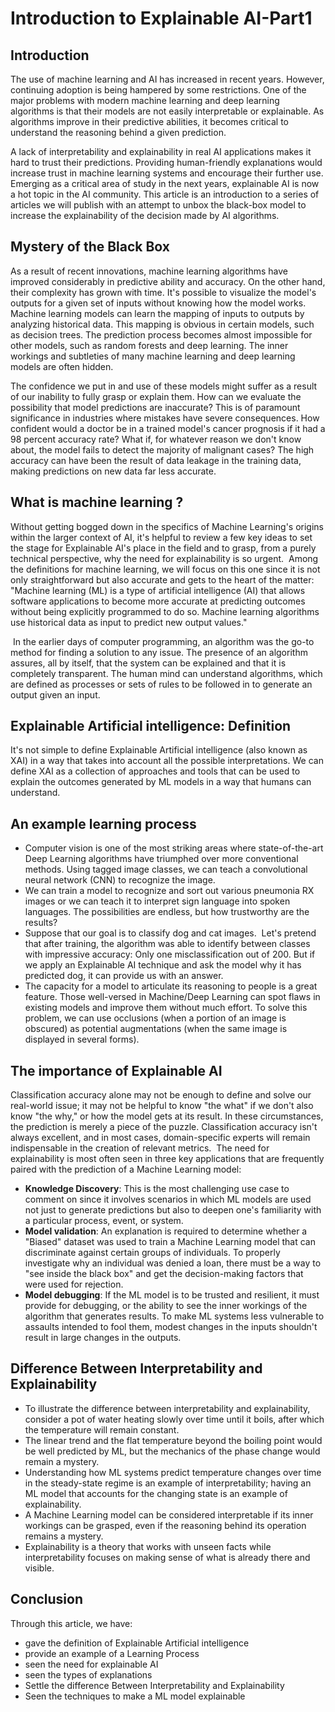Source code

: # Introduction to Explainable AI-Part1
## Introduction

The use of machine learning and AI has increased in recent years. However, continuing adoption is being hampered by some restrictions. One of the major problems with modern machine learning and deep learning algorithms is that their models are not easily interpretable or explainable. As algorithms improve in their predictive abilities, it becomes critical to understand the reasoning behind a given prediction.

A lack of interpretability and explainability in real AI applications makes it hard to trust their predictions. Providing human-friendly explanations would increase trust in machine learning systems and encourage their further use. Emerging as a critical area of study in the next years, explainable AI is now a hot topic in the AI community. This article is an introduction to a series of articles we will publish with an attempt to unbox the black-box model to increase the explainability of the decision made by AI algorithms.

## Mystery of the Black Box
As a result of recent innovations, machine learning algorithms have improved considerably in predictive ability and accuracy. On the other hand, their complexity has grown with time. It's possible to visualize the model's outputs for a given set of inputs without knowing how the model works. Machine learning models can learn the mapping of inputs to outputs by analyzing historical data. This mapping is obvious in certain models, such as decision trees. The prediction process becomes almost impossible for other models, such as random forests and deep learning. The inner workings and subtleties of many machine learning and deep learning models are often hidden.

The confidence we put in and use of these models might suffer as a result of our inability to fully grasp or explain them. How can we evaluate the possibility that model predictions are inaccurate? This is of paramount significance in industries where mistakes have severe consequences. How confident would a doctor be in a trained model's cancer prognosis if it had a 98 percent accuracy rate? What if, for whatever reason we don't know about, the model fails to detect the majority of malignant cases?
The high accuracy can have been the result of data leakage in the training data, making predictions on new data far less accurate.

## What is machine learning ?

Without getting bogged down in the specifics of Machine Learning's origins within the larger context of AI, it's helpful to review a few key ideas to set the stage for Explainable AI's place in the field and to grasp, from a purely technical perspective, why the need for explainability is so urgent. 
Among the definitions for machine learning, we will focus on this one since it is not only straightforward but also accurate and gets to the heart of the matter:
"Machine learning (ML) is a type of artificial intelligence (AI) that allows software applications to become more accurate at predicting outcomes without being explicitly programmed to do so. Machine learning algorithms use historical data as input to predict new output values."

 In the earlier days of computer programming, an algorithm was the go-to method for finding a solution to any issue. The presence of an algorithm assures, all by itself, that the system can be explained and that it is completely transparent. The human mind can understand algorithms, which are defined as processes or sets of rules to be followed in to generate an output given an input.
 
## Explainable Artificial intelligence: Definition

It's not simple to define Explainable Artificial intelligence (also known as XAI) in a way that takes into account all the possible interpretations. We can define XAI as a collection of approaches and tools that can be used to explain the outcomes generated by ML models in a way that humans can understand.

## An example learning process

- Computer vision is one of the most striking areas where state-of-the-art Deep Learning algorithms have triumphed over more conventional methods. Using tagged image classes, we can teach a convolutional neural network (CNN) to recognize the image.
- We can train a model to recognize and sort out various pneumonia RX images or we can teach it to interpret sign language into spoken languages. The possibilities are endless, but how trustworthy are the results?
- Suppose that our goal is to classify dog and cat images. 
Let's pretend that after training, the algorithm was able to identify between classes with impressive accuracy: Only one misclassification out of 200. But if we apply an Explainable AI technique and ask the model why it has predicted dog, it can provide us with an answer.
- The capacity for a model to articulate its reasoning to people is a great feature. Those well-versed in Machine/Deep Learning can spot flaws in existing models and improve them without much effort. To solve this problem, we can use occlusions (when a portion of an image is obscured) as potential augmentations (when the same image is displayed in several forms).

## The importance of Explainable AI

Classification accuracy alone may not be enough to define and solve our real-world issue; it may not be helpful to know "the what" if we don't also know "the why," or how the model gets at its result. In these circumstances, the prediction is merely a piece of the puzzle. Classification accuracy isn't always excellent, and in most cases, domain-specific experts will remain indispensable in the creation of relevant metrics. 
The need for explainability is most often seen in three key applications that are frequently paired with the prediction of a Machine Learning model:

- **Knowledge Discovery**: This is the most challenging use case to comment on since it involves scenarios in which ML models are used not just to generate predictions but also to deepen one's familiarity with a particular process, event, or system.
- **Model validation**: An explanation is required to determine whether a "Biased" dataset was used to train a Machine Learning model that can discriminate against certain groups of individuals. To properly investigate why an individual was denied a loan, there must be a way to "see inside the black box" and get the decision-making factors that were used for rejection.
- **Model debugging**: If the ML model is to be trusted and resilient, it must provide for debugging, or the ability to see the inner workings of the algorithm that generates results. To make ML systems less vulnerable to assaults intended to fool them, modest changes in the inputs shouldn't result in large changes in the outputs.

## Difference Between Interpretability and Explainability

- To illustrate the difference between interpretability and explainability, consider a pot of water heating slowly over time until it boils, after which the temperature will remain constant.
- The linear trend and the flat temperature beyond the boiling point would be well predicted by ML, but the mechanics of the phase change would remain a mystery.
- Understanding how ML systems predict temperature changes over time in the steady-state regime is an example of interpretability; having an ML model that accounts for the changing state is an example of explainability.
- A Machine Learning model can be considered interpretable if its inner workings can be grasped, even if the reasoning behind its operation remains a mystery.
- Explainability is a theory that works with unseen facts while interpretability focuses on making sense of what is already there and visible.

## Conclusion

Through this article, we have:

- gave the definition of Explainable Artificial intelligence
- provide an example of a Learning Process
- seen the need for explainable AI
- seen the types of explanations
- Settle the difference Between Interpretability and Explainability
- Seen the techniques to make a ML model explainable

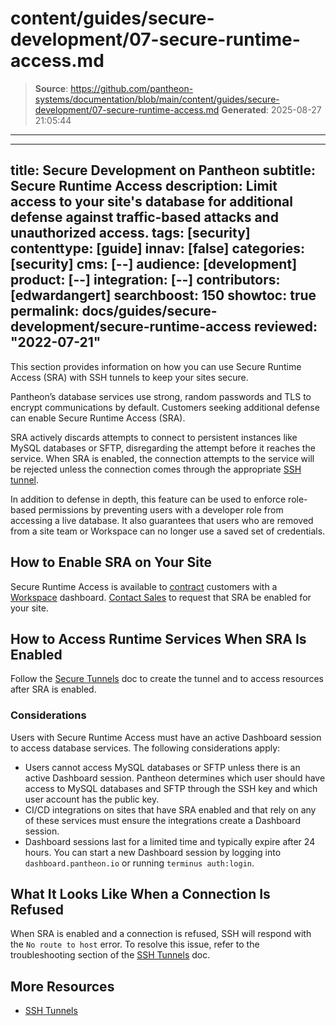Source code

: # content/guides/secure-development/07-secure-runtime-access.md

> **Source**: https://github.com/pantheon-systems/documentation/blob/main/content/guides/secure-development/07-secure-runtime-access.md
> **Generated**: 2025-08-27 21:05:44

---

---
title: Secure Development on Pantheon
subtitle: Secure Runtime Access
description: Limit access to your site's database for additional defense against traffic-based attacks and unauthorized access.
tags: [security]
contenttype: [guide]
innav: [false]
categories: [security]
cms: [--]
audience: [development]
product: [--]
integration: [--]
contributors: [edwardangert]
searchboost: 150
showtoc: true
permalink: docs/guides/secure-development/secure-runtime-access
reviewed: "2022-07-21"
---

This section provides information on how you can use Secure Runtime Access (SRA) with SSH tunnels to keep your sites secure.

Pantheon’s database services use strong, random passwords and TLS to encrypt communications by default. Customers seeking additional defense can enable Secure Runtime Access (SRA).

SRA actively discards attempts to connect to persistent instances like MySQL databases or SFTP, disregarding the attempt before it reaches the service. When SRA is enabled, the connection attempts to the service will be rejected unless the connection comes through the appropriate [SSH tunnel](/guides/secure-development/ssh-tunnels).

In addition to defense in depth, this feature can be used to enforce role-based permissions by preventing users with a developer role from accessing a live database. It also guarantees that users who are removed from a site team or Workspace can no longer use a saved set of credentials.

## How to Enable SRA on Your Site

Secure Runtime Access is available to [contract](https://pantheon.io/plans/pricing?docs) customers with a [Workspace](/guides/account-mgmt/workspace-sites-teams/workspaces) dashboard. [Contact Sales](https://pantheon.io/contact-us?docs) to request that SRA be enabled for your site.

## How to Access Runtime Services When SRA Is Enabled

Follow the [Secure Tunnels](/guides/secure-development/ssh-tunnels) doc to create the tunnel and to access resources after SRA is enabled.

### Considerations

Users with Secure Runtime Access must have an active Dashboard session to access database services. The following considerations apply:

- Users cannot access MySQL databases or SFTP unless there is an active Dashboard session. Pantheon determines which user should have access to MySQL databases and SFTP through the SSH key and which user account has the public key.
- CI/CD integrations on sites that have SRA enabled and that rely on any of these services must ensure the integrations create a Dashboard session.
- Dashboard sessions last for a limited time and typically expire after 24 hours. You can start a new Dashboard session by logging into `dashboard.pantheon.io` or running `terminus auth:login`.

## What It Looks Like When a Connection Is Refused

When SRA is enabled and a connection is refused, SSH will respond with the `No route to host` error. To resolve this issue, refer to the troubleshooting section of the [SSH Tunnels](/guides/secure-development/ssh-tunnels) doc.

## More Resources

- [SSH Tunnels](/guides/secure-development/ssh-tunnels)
· · ·
What to do: Would you retype exactly the lines above, from the line with "title: Secure Development on Pantheon" to the line with "### Considerations", with both end lines kept and nothing more?

Worked solution:
title: Secure Development on Pantheon
subtitle: Secure Runtime Access
description: Limit access to your site's database for additional defense against traffic-based attacks and unauthorized access.
tags: [security]
contenttype: [guide]
innav: [false]
categories: [security]
cms: [--]
audience: [development]
product: [--]
integration: [--]
contributors: [edwardangert]
searchboost: 150
showtoc: true
permalink: docs/guides/secure-development/secure-runtime-access
reviewed: "2022-07-21"
---

This section provides information on how you can use Secure Runtime Access (SRA) with SSH tunnels to keep your sites secure.

Pantheon’s database services use strong, random passwords and TLS to encrypt communications by default. Customers seeking additional defense can enable Secure Runtime Access (SRA).

SRA actively discards attempts to connect to persistent instances like MySQL databases or SFTP, disregarding the attempt before it reaches the service. When SRA is enabled, the connection attempts to the service will be rejected unless the connection comes through the appropriate [SSH tunnel](/guides/secure-development/ssh-tunnels).

In addition to defense in depth, this feature can be used to enforce role-based permissions by preventing users with a developer role from accessing a live database. It also guarantees that users who are removed from a site team or Workspace can no longer use a saved set of credentials.

## How to Enable SRA on Your Site

Secure Runtime Access is available to [contract](https://pantheon.io/plans/pricing?docs) customers with a [Workspace](/guides/account-mgmt/workspace-sites-teams/workspaces) dashboard. [Contact Sales](https://pantheon.io/contact-us?docs) to request that SRA be enabled for your site.

## How to Access Runtime Services When SRA Is Enabled

Follow the [Secure Tunnels](/guides/secure-development/ssh-tunnels) doc to create the tunnel and to access resources after SRA is enabled.

### Considerations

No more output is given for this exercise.